Business Ideas

How To Start a Business

The Baglady recently mused about setting her blog up as a business and earning income from it. A number of bloggers who have typically been employees and are thinking about trying to earn some cash running a business probably go through this thought process and don’t know what to do.

When I was starting a business years ago, I kept thinking “I’ve got to make sure I do the paperwork right or the business police are going to come and throw me in jail”. Or charge me outrageous late fees. Or something else bad that I hadn’t thought of yet.

Often you can see the strength of an economy by how much the government keeps its nose OUT of private business. The easier it is to start a business, the stronger the economy. Countries that limp along economically often have convoluted, bureaucratic processes required to “hang your shingle” on your door and start running a business (and they suffer, in part, because of this).

In Canada (and most Western countries), all you have to do to “start” a business is start making money. You report this on your tax return in the appropriate place. Say you have a garage sale and sell $200 of your old junk, congratulations, you’re in business! Its considered a “sole proprietorship” and from a legal perspective you are the business. Revenue Canada couldn’t care less as long as you report (and pay taxes on) what you earn.

No one will show up in the middle of the night and beat you up. Isn’t it great to be a Canadian?

The “threshold” when you have to do more is once you are forced to start collecting GST. Until you earn $30,000 in a year, you’re considered a “small provider” and you don’t have to collect or charge GST unless you want to. Once you earn $30K over the previous 4 quarters (or immediately if you earn $30k in a single quarter), you are required to get a GST number and begin charging and passing along tax collected to the government. This is a very easy process, requiring about 15 minutes at this website.

There are obviously reasons why you might consider incorporating, forming a partnership, or other business structures. However, if you’re just starting out and testing the waters with a new venture all you have to do is keep track of your revenue (and pay taxes on it), and drink a toast to capitalism!

What has your experience, if any, been starting a business in Canada or other countries?

11 replies on “How To Start a Business”

In the UK, you have to register as self-employed with HMRC. I think this is because if you don’t have to pay tax, or your a medium or less earning employee, you don’t need to fill in a tax return.
So if you didn’t declare self-employed they wouldn’t send you a tax return and then you wouldn’t be paying tax. According to HMRC, that would be a bad thing.
Anyway, it took me about 5 minutes to register on the phone, and then I filled in a small earnings exemption form so that I don’t have to pay National Insurance.

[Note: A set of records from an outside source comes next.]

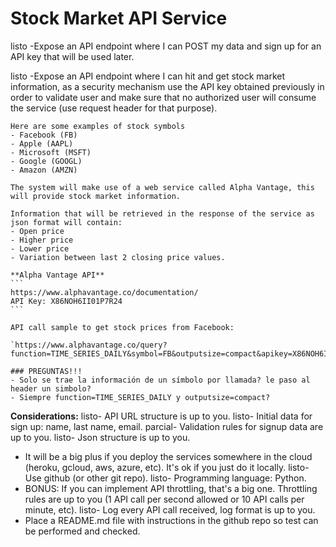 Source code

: # Stock Market API Service

listo -Expose an API endpoint where I can POST my data and sign up for an API key that will be used later.

listo -Expose an API endpoint where I can hit and get stock market information, as a security mechanism use the API key obtained    previously in order to validate user and make sure that no authorized user will consume the service (use request header for that purpose). 

    Here are some examples of stock symbols
    - Facebook (FB)
    - Apple (AAPL)
    - Microsoft (MSFT)
    - Google (GOOGL)
    - Amazon (AMZN)

    The system will make use of a web service called Alpha Vantage, this will provide stock market information.

    Information that will be retrieved in the response of the service as json format will contain:
    - Open price
    - Higher price
    - Lower price
    - Variation between last 2 closing price values.

    **Alpha Vantage API**
    ```
    https://www.alphavantage.co/documentation/
    API Key: X86NOH6II01P7R24
    ```

    API call sample to get stock prices from Facebook:

    `https://www.alphavantage.co/query?function=TIME_SERIES_DAILY&symbol=FB&outputsize=compact&apikey=X86NOH6II01P7R24`

    ### PREGUNTAS!!!
    - Solo se trae la información de un símbolo por llamada? le paso al header un simbolo?
    - Siempre function=TIME_SERIES_DAILY y outputsize=compact?

**Considerations:**
listo- API URL structure is up to you.
listo- Initial data for sign up: name, last name, email.
parcial- Validation rules for signup data are up to you.
listo- Json structure is up to you.
- It will be a big plus if you deploy the services somewhere in the cloud (heroku, gcloud, aws, azure, etc). It's ok if you just do it locally.
listo- Use github (or other git repo).
listo- Programming language: Python.
- BONUS: If you can implement API throttling, that's a big one. Throttling rules are up to you (1 API call per second allowed or 10 API calls per minute, etc).
listo- Log every API call received, log format is up to you.
- Place a README.md file with instructions in the github repo so test can be performed and checked.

Because I earn so little, filling in the self-employment part of the tax return looks to be a matter of stating my business income, expenses and net profit.

MDJ – What about a blog that makes over $30k/yr?

Why do you want to know? 🙂

Plonkee – sounds like the process in the UK is pretty simple.

It is that easy – I think most bloggers just find themselves in business once they start earning money fron Adsense etc.

I think one thing that is important to do is set aside 10 – 20% of your earnings just to make sure you have enough to cover any tax liability you may have with the income from a Small business come tax time.

The Dividend Guy

MDJ: I think you would. Providing advertising space is a service, so you’d have to charge taxes for it. there would be special rules if you were selling internationally (I don’t think you’d have to charge foreign customers GST).

You’d just invoice people you sold advertising space to and add the GST to their bill.

Plonkee: Interesting that the UK complicates things. I think that’s a mistake.

If your ad provider is not a resident Canadian person, you do NOT charge GST. GST is only applicable if revenues are being derived from Canadian persons (the legal term “persons” includes business, partnerships etc) and the service being provided is not exempt (advertising is not a GST exempt service).

If you make over $30K, you must obtain a GST number and remit at least once a year. However, if you collect over $1500 in GST in the previous 4 quarters, you must remit quarterly.

I suspect that most ad revenue is from non-Canadian sources but the business of blogging is paying GST on things like computer purchases etc. If this assumption is correct, most blogs would not collect more than $1500 in GST a year.

Don’t forget that if you start collecting GST you also get refunds on GST paid for things you buy to keep your business going (hosting fees, etc.)

I am involved in starting up a new business, and there are a few hoops to jump through, but I think it sounds more like a big deal at the beginning and will quickly fade to nothing when I look back on it.

Then again, I’m also somebody who wants to do things by the book.

I second the comment on making sure you leave some money to actually pay your tax bill. I made sure to do this for my rental income. I think a lot of people out there just collect the rent and don’t declare or pay taxes. You don’t want to be on CRA’s bad side.

TMW and Warren, so if a business collects GST, that means that the business can also claim GST on the business expenses like computers. After claiming the GST, can you depreciate the value of the item as you normally would?

Mr Cheap your enthusiasm is the best. I agree completely with your “You CAN do it!” message-it is rather (shockingly) easy at first, it is only as the business grows that you have to start getting in to more complex issues such as GST. I have learned a lot along the way simply by reading government websites, because OF COURSE they want people to start business, and provide them with the resources to do so.